Today, scientific nihilism seems to be ascendant in both the anti-mask and anti-vaccination movements. Of course, not all who reject masks or vaccines are part of those movements, but those who are protesting COVID-mitigation measures are not primarily demanding more research into ways to control the pandemic; nor are they focusing on the need to include underrepresented voices.
These movements do raise normative objections to COVID-mitigation measures (seeing them as infringements on their freedom) for which science has no special authority. But in addition, they reject the scientific consensus as to the safety and efficacy of masks and vaccines. Many activists go further, rehashing conspiracy theories, such as the claim that the COVID-19 vaccines plant microchips into vaccinated arms.
In effect, instead of asking for a seat at the table, these movements want to dismantle the table. By so doing, they threaten to prolong the pandemic.
Although it may be tempting to dismiss today’s anti-mask and anti-vaccine movements as the foolhardy products of social media misinformation and a relentless conservative campaign against public health (perhaps epitomized by the anti-Fauci swag sold by Florida Governor Ron DeSantis’ PAC), progressives should recall that some movements they have supported have also had an uneasy relationship with science.
As social scientists have noted, health-related social movements on all sides of the ideological spectrum have employed the language of autonomy and patient empowerment while challenging the power of expertise.
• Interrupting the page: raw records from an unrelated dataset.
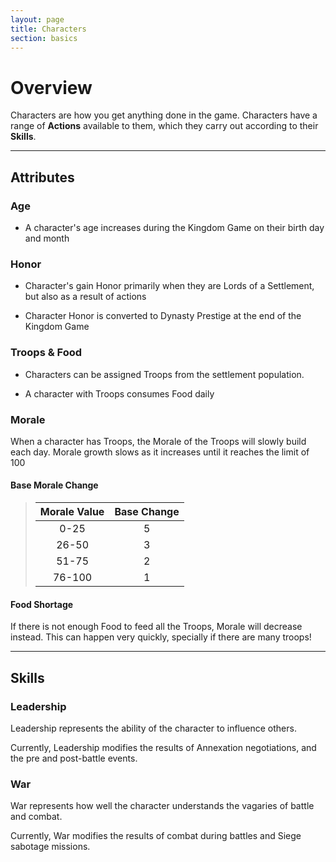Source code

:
```yaml
---
layout: page
title: Characters
section: basics
---
```


# Overview

Characters are how you get anything done in the game. Characters have a range of **Actions** available to them, which they carry out according to their **Skills**.

---

## Attributes

### Age

* A character's age increases during the Kingdom Game on their birth day and month

### Honor

* Character's gain Honor primarily when they are Lords of a Settlement, but also as a result of actions

* Character Honor is converted to Dynasty Prestige at the end of the Kingdom Game

### Troops & Food

* Characters can be assigned Troops from the settlement population.

* A character with Troops consumes Food daily

### Morale

When a character has Troops, the Morale of the Troops will slowly build each day. Morale growth slows as it increases until it reaches the limit of 100

#### Base Morale Change

>| Morale Value  | Base Change  |
>|:-:|:-:|
>| 0-25  | 5 |
>| 26-50  | 3 |
>| 51-75  | 2 |
>| 76-100  | 1 |

#### Food Shortage

If there is not enough Food to feed all the Troops, Morale will decrease instead. This can happen very quickly, specially if there are many troops!

---

## Skills

### Leadership

Leadership represents the ability of the character to influence others.

Currently, Leadership modifies the results of Annexation negotiations, and the pre and post-battle events.

### War

War represents how well the character understands the vagaries of battle and combat.

Currently, War modifies the results of combat during battles and Siege sabotage missions.
<!-- <span style="color:blue"> blue text</span> -->
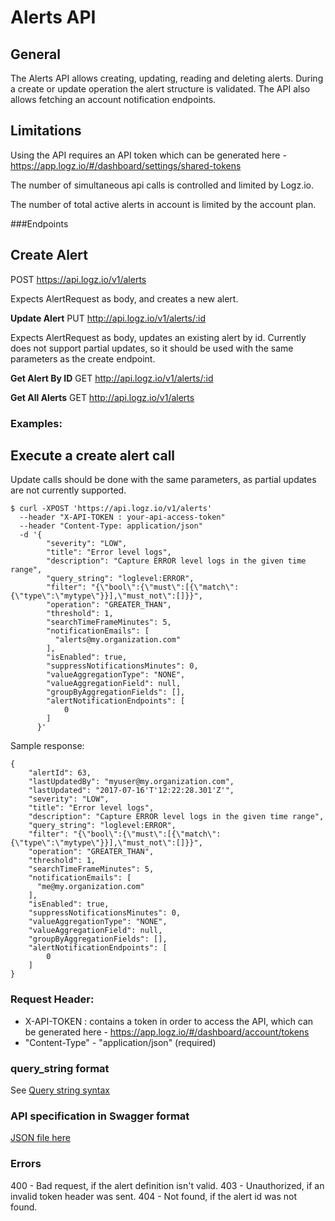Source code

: # Alerts API

## General
The Alerts API allows creating, updating, reading and deleting alerts.
During a create or update operation the alert structure is validated.
The API also allows fetching an account notification endpoints.

## Limitations
Using the API requires an API token which can be generated here - https://app.logz.io/#/dashboard/settings/shared-tokens 

The number of simultaneous api calls is controlled and limited by Logz.io.

The number of total active alerts in account is limited by the account plan.

###Endpoints

**Create Alert**
----
POST https://api.logz.io/v1/alerts

Expects AlertRequest as body, and creates a new alert.

**Update Alert**
PUT http://api.logz.io/v1/alerts/:id

Expects AlertRequest as body, updates an existing alert by id.
Currently does not support partial updates, so it should be used with the same parameters as the create endpoint.

**Get Alert By ID**
GET http://api.logz.io/v1/alerts/:id

**Get All Alerts**
GET http://api.logz.io/v1/alerts

### Examples:
## Execute a create alert call
Update calls should be done with the same parameters, as partial updates are not currently supported.
```
$ curl -XPOST 'https://api.logz.io/v1/alerts'  
  --header "X-API-TOKEN : your-api-access-token" 
  --header "Content-Type: application/json"
  -d '{
        "severity": "LOW",
        "title": "Error level logs",
        "description": "Capture ERROR level logs in the given time range",
        "query_string": "loglevel:ERROR",
        "filter": "{\"bool\":{\"must\":[{\"match\":{\"type\":\"mytype\"}}],\"must_not\":[]}}",
        "operation": "GREATER_THAN",
        "threshold": 1,
        "searchTimeFrameMinutes": 5,
        "notificationEmails": [
          "alerts@my.organization.com"
        ],
        "isEnabled": true,
        "suppressNotificationsMinutes": 0,
        "valueAggregationType": "NONE",
        "valueAggregationField": null,
        "groupByAggregationFields": [],
        "alertNotificationEndpoints": [
      	    0
        ]
      }'
```

Sample response:
```
{
    "alertId": 63,
    "lastUpdatedBy": "myuser@my.organization.com",
    "lastUpdated": "2017-07-16'T'12:22:28.301'Z'",
    "severity": "LOW",
    "title": "Error level logs",
    "description": "Capture ERROR level logs in the given time range",
    "query_string": "loglevel:ERROR",
    "filter": "{\"bool\":{\"must\":[{\"match\":{\"type\":\"mytype\"}}],\"must_not\":[]}}",
    "operation": "GREATER_THAN",
    "threshold": 1,
    "searchTimeFrameMinutes": 5,
    "notificationEmails": [
      "me@my.organization.com"
    ],
    "isEnabled": true,
    "suppressNotificationsMinutes": 0,
    "valueAggregationType": "NONE",
    "valueAggregationField": null,
    "groupByAggregationFields": [],
    "alertNotificationEndpoints": [
        0
    ]
}
```

### Request Header:
- X-API-TOKEN : contains a token in order to access the API, which can be generated here - https://app.logz.io/#/dashboard/account/tokens 
- "Content-Type" - "application/json" (required)

### query_string format
See  [Query string syntax](https://www.elastic.co/guide/en/elasticsearch/reference/current/query-dsl-query-string-query.html#query-string-syntax)

### API specification in Swagger format
[JSON file here](swagger.json)

### Errors
400 - Bad request, if the alert definition isn't valid.
403 - Unauthorized, if an invalid token header was sent.
404 - Not found, if the alert id was not found.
As Jeremy Paul and I have written elsewhere, this may have unwittingly paved the way for today’s post-truth environment, in which the information that your friend shares with you on Facebook about the efficacy of vaccines is given as much credence as the guidance offered by Anthony Fauci.
The social movements that advance health avoid this descent into nihilism. They manage to challenge authority without throwing out expertise and science. AIDS activists most famously achieved this balance by utilizing what ACT-Up called an “inside-outside strategy,” in which activists learned the science, so that they could become credible and influential partners. Other social movements have employed similar strategies, working to expand the construction of scientific knowledge without slipping into epistemological nihilism.
This critical partnership with, instead of rage against, expertise is sorely needed today as we struggle to expand the voices represented by and within science, while still benefitting from its capacity to help us overcome the pandemic, climate change, and the myriad challenges to come.
Wendy Parmet, J.D., is the Matthews University Distinguished Professor of Law and the Director of the Northeastern Program on Health Policy & Law at Northeastern University School of Law.